背が高い後輩の劉ちゃんは、彼氏持ちのくせに処女だった

ヘタレちゃん改

第1話 背が高い劉ちゃんは新入生

男の子の初恋で、「幼稚園のときの先生!」とか、言うやついるだろ?

え?いない!?

…じ、じゃあ、小学校の先生でも良いよ。

顔を思い出せるかい?

良くは思い出せないんじゃない?


俺が思うにそれは初恋であって初恋じゃない。

男は思春期に入って、恋と性をハッキリ認識して…忘れられない初恋をするのではないかと俺は思っている。

そして…俺にとって、本当に忘れられない子は…高校二年生のときに現れたんだ。

俺より背の高い、小生意気な後輩として。

――

――

と~っても自由な進学校である我が校では近年稀に見る「停学処分」を経て、明けて高校二年生の春、何故だろう?俺はケジメで退部したはずの放送部に入り浸っていた。


俺の名は桂木三月(かつらぎみつき)

まあ、これは実年齢50代の親父の思い出話だ。

放送部は衰退した。
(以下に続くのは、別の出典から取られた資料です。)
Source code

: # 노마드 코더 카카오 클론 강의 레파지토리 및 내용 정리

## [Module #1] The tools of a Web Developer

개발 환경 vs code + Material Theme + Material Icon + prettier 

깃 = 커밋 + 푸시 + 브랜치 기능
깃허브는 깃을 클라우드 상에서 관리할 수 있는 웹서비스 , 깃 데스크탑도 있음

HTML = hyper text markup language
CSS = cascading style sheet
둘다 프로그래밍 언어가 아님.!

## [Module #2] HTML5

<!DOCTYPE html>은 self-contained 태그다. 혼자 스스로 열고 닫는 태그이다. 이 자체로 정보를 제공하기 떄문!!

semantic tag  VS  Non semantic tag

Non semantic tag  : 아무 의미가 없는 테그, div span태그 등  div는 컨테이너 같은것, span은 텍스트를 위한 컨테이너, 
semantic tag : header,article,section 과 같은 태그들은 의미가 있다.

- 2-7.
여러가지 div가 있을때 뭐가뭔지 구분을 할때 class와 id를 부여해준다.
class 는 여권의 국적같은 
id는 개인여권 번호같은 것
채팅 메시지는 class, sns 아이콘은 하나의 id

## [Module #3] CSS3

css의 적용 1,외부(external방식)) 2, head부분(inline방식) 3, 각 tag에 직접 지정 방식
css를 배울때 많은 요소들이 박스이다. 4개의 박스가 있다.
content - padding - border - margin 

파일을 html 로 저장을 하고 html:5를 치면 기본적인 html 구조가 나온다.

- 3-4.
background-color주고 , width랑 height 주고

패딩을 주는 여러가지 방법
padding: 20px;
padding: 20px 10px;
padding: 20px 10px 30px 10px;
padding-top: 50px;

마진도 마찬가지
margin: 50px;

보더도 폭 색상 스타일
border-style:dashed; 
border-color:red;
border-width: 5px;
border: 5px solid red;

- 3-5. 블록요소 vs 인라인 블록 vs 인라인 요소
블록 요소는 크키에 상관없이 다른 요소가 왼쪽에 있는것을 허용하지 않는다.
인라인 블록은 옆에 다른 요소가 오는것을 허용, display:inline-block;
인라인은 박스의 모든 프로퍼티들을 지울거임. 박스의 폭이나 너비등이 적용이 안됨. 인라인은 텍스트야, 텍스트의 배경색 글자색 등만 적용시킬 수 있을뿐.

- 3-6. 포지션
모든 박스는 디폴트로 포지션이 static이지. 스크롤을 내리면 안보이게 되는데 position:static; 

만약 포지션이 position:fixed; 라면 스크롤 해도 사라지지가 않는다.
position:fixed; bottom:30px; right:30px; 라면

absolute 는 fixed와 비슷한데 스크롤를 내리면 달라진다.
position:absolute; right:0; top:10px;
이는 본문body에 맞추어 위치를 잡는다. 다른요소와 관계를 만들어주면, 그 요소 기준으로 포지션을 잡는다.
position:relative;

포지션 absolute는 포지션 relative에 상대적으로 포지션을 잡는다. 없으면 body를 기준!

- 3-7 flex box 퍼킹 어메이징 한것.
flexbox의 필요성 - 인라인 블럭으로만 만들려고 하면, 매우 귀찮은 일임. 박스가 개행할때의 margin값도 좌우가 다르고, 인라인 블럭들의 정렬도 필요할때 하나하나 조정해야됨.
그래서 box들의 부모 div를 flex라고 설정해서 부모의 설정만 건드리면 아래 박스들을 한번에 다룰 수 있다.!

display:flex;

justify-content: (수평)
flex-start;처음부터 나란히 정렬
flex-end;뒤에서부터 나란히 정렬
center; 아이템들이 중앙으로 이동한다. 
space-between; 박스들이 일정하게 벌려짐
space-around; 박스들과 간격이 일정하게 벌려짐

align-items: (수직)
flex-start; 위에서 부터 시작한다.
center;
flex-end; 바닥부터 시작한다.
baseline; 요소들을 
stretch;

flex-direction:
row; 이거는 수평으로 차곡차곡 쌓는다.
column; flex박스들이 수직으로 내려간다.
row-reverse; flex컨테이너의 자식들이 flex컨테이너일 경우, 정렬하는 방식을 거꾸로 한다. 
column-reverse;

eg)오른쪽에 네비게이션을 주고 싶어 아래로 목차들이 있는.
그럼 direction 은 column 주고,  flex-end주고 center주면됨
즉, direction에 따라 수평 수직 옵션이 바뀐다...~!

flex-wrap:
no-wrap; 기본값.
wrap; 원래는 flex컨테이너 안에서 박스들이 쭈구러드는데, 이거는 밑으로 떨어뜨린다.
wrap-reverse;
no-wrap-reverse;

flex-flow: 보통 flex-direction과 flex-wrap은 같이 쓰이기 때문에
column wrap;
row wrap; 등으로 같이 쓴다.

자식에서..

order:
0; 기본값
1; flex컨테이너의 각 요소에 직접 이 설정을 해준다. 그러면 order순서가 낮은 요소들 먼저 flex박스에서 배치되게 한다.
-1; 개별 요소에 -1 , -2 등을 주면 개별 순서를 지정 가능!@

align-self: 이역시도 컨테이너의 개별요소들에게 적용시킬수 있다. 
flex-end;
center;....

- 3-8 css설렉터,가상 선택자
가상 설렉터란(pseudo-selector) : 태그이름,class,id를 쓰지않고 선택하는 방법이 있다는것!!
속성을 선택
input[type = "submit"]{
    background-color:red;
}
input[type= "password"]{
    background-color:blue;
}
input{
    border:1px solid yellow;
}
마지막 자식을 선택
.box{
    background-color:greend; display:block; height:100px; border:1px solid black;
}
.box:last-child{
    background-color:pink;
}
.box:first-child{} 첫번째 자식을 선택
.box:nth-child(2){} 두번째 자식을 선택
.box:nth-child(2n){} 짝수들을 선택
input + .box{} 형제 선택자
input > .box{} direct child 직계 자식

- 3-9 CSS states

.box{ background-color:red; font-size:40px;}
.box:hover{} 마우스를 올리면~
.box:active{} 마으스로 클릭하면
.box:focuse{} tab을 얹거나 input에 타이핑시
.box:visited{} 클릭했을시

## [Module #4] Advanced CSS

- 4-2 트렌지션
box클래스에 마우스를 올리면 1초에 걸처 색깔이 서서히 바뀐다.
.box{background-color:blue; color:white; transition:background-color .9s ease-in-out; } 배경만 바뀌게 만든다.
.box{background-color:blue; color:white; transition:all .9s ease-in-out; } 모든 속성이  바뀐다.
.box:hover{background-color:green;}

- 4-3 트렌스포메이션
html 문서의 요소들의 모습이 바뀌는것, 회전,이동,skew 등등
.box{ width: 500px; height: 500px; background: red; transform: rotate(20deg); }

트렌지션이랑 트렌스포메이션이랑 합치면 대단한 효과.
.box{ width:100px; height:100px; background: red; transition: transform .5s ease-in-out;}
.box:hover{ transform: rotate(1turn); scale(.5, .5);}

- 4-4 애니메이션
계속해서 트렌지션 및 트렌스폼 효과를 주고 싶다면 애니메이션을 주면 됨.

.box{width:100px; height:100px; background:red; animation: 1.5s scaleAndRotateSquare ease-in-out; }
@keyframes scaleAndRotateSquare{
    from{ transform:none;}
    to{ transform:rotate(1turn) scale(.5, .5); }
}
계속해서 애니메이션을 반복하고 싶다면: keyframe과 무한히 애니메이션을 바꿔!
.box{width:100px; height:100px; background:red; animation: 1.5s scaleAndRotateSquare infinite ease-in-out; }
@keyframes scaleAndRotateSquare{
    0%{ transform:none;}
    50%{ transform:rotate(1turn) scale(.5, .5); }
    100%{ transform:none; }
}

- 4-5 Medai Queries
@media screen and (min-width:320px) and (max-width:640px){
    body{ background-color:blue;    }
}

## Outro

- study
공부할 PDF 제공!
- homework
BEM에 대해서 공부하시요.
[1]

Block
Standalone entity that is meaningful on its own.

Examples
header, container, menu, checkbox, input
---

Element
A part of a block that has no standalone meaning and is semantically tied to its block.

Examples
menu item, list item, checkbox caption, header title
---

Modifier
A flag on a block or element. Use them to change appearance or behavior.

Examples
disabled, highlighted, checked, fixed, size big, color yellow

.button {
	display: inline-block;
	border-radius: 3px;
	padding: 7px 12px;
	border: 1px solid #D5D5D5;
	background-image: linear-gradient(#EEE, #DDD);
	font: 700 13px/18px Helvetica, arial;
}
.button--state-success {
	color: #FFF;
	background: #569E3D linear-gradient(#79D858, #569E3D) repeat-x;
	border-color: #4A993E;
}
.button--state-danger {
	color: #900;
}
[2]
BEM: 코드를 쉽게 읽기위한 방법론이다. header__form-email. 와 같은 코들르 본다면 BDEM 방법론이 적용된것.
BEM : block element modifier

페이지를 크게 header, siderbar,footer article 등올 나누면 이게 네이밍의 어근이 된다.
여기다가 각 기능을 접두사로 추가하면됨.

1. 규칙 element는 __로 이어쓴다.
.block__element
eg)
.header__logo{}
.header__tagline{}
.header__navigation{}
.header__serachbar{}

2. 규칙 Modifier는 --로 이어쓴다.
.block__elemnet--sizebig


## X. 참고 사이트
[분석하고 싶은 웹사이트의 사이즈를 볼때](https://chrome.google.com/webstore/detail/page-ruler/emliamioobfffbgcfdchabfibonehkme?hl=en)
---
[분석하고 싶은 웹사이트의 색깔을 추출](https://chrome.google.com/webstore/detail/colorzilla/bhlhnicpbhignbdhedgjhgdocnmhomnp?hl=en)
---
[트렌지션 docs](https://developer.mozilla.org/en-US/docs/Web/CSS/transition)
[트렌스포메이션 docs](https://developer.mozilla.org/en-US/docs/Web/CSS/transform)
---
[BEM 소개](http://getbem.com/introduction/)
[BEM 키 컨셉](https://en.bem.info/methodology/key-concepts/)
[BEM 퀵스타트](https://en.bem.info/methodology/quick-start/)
放送部の連中は「大喧嘩して悪名を流したお前が悪い」とか言っていたが、何のことは無く元々放送部自体が人気が無いんだ。そもそも花の高校生が、毎日昼休みと放課後をぶっ潰されるこんな組織に興味を持つのがおかしい…身も蓋もない話だが。


それでも昨年までの三年間、曲がりなりにも人が集まって華やかだったのは…


そう、アナウンス部門に桂木先輩がいたから…


多分、アナウンスが大好きだった美貌の桂木先輩の存在が大きかったんだと思う。なんといっても学年トップクラスの人気者だったからね。


桂木先輩は、確かに高校三年生の秋に突然失踪した。それは俺のせいかもしれないと…責任を感じているところはあるけど…

でもね、三年生だった先輩はどちらにせよいなくなる訳で、結局、放送部の衰退は必然だったんだ。

まず一学年上の先輩たちが、三年生になるのを待っていたかのようにいなくなった。

顧問の竹田先生も説得に動いたが、受験を盾に取られると強くは言えず、残ったのは、俺と同学年のアナウンサーの平田(女)と成井(男)だけ、、、。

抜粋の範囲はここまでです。